Unser ganzes Leben lang, dachte Smiley. Durch das Gekeuche ei­nes bergauf fahrenden Lasters hörte er wieder Strickland, dessen Gespräch mit Saul Enderby sich hinzog. »Ich meine, wir dürfen ihn bei der Presse nicht zu weit herunterspielen, Chef. Dumm stellen ist alles, in einem derartigen Fall. Auch der Einstieg über das Privatleben ist hier gefährlich. Was wir brauchen, ist ein abso­luter Mangel an Gegenwartsbezug. Wie wahr, wie wahr, ganz richtig, Chef-« Und weiter dröhnte er in alerter Speichelleckerei. »Oliver-« begann Smiley, der die Geduld verlor. »Oliver, hät­ten Sie etwas dagegen, mir -«

Doch Lacon wollte reden, nicht zuhören. »Wie geht's Ann?« fragte er vage herüber und lehnte die Unterarme aufs Fenster­brett. »Hoffentlich hübsch zu Hause und so weiter, streunt nicht, oder? Mein Gott, ich hasse den Herbst.«

»Gut, danke. Wie geht's -« Er versuchte vergebens, sich an den Vornamen von Lacons Frau zu erinnern.
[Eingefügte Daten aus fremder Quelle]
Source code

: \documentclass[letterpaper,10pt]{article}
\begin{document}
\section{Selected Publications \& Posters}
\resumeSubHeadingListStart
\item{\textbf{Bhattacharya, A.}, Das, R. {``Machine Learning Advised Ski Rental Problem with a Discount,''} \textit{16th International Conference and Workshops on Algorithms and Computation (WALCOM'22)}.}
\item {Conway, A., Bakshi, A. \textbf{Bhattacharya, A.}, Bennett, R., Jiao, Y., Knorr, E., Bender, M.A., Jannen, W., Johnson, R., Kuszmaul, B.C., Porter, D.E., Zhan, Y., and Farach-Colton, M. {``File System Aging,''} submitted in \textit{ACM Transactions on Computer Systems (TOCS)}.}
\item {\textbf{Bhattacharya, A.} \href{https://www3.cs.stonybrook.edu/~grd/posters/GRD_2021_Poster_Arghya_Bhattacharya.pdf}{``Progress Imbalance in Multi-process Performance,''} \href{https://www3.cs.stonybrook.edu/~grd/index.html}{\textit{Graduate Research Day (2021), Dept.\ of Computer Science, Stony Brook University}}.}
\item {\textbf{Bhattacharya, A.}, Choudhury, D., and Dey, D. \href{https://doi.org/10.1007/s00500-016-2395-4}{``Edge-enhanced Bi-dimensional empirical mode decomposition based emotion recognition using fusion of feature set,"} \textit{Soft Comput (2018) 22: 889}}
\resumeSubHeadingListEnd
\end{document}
»Auf und davon, verdammich. Durchgebrannt mit ihrem windi­gen Reitlehrer, hol sie der Teufel. Hat mich mit den Kindern sit­zen lassen. Die Mädchen sind Gott sei Dank in Internaten unter­gebracht.« Er stützte sich auf die Hände und starrte in den heller werdenden Himmel. »Ist das, was da droben wie ein Golfball zwischen den Kaminhauben steckt, der Orion?« fragte er.

Womit wir einen weiteren Todesfall hätten, dachte Smiley trau­rig, und ließ seinen Geist kurz bei Lacons zerbrochener Ehe verweilen. Er erinnerte sich an eine hübsche weltfremde Frau und eine Meute von Töchtern, die sich im Garten des unüber­sichtlichen Hauses in Ascot auf Ponys tummelten.